Он призывает мальчиков помнить вот эту минуту, когда они соединились в любви к Илюше, когда чувствовали себя хорошими. Потому что это воспоминание всегда будет помогать им, как бы жизнь ни ожесточила, ни
При этом Алеша ничего не требует, ничего не проповедует, значит, и спорить в этом смысле с ним не о чем, высмеивать его уверенность — сколько угодно, занятие соблазнительное для некоторых умов и легкое, поскольку Алеша пользуется тут выражениями беззащитно-высокими, торжественными, умиленными, все так, но совершает он при всем при этом великое с точки зрения педагогики дело — он душевную, возвышенную эту минуту называет, очерчивает, выделяет, закрепляет в памяти, превращает для мальчиков в воспоминание. И не просто в воспоминание о чем-то приятном, а в нравственно сформулированное, определенное напоминание: вот каким ты был прекрасным…
— Не наворачиваешь ли ты тут? — Андриан подмигнул мне. — Совершил когда-то хорошее, похвалили тебя, с тех пор и тешишь себя: ах какой я был замечательный! И на этом основании все себе прощаешь.
Нет, не могло такое доброе воспоминание идти во вред, лучше было иметь его, чем перебирать в своем прошлом лишь запреты, стыд, раскаяние. То счастье и удовлетворение собой, о котором говорил Достоевский, оно обязывает душу. Оно возбуждает ощущение счастья от хорошего поступка во имя людей или отдельного человека, и это ощущение хочется повторить, оно придает силы, наполняет смыслом жизнь и именно обязывает душу.
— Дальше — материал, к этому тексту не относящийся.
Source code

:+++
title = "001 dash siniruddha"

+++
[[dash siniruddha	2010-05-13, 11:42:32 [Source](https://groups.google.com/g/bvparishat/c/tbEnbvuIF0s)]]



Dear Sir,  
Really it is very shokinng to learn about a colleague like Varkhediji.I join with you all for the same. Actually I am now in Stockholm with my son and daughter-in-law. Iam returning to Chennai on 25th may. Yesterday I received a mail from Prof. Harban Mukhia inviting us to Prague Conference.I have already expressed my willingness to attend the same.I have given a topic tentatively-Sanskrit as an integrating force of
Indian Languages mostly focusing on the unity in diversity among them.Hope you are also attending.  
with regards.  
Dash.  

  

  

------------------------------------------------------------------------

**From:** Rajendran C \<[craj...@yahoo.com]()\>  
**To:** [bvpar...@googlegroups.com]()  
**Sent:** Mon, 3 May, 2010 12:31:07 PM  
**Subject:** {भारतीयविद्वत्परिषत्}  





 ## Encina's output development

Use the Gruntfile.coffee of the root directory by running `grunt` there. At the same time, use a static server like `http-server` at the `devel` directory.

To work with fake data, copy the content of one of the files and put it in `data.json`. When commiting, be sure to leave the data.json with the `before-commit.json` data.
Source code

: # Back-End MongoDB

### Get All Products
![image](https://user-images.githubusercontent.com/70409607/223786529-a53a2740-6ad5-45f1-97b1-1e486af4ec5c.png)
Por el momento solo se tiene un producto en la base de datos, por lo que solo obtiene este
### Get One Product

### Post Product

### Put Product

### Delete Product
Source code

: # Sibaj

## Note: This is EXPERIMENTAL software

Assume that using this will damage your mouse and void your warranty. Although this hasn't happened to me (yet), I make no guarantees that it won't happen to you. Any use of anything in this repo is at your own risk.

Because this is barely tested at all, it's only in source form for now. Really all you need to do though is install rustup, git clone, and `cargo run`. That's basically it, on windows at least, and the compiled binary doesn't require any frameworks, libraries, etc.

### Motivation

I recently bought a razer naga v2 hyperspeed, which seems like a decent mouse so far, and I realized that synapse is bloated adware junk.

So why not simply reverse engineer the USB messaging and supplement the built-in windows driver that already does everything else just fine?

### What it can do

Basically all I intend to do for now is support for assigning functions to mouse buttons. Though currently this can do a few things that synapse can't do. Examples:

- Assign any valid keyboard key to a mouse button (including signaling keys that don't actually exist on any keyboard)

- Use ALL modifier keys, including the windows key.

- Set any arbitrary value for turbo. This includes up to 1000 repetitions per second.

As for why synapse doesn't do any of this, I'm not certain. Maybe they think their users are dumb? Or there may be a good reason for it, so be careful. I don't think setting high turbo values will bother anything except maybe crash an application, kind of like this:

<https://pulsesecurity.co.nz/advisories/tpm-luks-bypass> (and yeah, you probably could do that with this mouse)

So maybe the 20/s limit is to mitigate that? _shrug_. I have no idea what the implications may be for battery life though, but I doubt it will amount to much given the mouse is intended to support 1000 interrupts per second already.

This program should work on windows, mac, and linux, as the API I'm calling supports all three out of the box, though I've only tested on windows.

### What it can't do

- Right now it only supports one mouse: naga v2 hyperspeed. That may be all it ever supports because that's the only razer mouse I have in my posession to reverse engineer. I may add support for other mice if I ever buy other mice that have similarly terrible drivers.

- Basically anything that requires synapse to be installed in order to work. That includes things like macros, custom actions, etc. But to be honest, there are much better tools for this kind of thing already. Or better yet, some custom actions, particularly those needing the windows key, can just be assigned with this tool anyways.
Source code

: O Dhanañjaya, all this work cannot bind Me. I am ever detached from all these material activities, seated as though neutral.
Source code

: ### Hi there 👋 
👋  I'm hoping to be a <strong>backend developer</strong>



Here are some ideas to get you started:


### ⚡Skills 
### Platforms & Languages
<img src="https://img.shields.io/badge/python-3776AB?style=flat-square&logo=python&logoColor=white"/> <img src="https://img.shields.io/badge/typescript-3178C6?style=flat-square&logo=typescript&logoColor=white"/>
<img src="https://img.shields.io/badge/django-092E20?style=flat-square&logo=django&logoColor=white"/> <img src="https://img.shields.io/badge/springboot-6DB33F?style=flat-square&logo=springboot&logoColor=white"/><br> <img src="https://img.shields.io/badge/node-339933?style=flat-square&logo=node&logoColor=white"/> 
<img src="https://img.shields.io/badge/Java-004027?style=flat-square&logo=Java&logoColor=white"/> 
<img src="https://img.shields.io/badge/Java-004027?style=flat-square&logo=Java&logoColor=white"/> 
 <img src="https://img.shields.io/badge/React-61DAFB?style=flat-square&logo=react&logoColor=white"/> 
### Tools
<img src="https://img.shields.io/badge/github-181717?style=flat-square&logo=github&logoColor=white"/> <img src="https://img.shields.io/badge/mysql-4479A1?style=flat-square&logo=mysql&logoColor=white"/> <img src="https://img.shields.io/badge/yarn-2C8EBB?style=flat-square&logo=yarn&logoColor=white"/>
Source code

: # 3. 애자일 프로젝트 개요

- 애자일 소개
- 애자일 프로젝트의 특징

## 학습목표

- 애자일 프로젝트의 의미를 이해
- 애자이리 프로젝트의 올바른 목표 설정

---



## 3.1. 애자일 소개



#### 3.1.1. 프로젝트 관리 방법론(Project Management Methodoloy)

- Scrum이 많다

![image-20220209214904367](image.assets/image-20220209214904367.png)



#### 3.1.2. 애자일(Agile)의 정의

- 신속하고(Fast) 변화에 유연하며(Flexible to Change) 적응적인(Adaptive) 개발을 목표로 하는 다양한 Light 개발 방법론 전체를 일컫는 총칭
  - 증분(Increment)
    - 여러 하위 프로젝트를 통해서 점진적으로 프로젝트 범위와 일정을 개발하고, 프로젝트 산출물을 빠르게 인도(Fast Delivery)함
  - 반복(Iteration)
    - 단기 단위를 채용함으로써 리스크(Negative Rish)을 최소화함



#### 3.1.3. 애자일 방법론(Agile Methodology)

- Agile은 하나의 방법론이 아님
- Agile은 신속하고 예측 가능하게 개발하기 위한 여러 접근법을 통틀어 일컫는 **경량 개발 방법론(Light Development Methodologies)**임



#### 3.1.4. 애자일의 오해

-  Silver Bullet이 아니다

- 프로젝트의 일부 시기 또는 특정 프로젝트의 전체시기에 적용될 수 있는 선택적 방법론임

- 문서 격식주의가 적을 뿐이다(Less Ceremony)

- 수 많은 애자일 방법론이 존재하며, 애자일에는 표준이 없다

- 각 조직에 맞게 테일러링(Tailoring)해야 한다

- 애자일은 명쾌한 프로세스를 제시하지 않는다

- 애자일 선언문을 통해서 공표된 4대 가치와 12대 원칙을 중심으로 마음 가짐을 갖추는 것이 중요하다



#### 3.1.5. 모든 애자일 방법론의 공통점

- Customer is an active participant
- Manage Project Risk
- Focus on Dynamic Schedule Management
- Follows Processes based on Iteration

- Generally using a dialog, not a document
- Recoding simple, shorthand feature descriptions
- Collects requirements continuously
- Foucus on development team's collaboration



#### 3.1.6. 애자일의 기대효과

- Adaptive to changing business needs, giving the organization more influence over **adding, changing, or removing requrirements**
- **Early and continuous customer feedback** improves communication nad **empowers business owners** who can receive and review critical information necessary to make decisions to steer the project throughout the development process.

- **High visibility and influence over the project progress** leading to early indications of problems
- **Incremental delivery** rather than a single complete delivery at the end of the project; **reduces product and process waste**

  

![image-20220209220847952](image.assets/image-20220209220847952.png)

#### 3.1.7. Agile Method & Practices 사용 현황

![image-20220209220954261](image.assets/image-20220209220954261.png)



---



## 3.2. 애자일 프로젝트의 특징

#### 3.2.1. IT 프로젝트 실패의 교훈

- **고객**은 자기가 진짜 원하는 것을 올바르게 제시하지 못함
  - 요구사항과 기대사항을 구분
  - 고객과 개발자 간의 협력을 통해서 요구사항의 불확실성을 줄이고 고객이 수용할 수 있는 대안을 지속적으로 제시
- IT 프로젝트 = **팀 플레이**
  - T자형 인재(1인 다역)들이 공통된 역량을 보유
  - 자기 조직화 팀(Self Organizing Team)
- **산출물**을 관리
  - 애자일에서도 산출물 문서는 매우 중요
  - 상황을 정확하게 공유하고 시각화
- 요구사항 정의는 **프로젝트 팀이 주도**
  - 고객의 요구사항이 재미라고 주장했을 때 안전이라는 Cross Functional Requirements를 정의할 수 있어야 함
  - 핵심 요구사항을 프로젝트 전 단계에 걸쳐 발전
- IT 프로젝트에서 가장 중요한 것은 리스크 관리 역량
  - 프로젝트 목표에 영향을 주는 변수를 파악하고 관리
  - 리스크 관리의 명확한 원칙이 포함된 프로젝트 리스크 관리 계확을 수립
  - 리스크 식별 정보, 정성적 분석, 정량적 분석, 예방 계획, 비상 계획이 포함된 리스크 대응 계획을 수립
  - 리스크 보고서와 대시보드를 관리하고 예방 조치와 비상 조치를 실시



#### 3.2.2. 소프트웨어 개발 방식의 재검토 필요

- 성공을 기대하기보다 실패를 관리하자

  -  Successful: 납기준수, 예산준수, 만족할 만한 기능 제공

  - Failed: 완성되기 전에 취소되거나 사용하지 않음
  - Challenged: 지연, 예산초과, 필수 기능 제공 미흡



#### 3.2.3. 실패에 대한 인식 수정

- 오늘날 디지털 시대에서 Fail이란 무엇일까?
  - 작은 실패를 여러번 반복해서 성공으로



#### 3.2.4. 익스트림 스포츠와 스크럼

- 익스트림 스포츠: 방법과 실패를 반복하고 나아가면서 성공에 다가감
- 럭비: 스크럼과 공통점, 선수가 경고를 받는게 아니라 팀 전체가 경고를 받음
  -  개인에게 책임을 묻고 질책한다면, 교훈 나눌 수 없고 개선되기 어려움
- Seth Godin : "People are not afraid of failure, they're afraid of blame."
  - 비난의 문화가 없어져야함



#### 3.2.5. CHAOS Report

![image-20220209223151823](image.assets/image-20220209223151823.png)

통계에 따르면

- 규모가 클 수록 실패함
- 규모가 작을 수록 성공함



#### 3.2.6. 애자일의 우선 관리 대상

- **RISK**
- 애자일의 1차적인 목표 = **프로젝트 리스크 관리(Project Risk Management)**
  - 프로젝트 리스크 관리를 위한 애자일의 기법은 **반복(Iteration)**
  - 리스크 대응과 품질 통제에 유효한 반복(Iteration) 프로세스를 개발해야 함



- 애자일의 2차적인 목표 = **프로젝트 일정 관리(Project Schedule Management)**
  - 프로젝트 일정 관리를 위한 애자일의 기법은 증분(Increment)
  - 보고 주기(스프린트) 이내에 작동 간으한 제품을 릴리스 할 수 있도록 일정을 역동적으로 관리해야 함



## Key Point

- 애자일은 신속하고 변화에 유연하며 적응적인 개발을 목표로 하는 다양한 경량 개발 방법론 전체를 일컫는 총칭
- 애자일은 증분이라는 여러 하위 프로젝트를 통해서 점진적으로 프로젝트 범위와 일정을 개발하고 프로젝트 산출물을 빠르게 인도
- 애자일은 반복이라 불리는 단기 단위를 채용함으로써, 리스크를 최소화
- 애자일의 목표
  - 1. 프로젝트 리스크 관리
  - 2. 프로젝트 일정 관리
Для меня, человека несведущего в педагогике, это было открытием. И я стал проверять его, прикладывая к своей жизни и к жизни близких людей.
…Оказалось, что Андриан Савельич знал Петра Сергеевича. В маленьком районном городке все так или иначе знают друг друга. По словам Андриана, эти Хохряков с Дмитриевым «выставили меня на пол-литра» — и вся игра. Дмитриев просто ханурик, а Хохряков хоть и «делаш» и трепач, но человек занятный, с фантазиями и зигзагами. Я спросил про его отца. Андриан вспомнил не сразу, но вспомнил, поскольку когда-то работал следователем, а Хохряков привлекался по одному делу.
— Подробности я позабыл, но существо в том, что отца Хохрякова выслали по кулацкой линии, а он с эшелона сбежал, в лесу прятался. Потом ночью пришел к своим, стал уговаривать, чтобы сын, Петька, значит, сообщил на него. Петьке дороги откроются. Будущее ему обеспечивал. Все равно, решил он, к зиме объявляться надо. Однако мать не позволила, сказала: не дам душу ребенка портить. Хохряков меня донимал насчет души, вот, значит, она в чести осталась, оправданно ли это и есть ли душа, если человек не признает ее?.. Погоди, так это ведь в твоих Кислицах было?
Но я ничего про это не знал. Может, это даже при мне было, таким же августом, ночью, в соседнем доме.
— Возились потом мы с ним, когда весной музыкальную школу затопило, — вспоминал Андриан. — Это он с ребятами самочинно унес инструменты и пианино к себе в контору, заставил всем этим кабинет начальника…
Я тонул. На берегу стоял отец, сухонький, жилистый, белотелый, и смеялся. Он уговаривал меня вместе прыгнуть с обрыва, а потом поднял меня и швырнул в омут. Я не ожидал такого предательства, я кричал, захлебывался, колотил руками, ногами и плакал. Обида и злость ошпарили меня.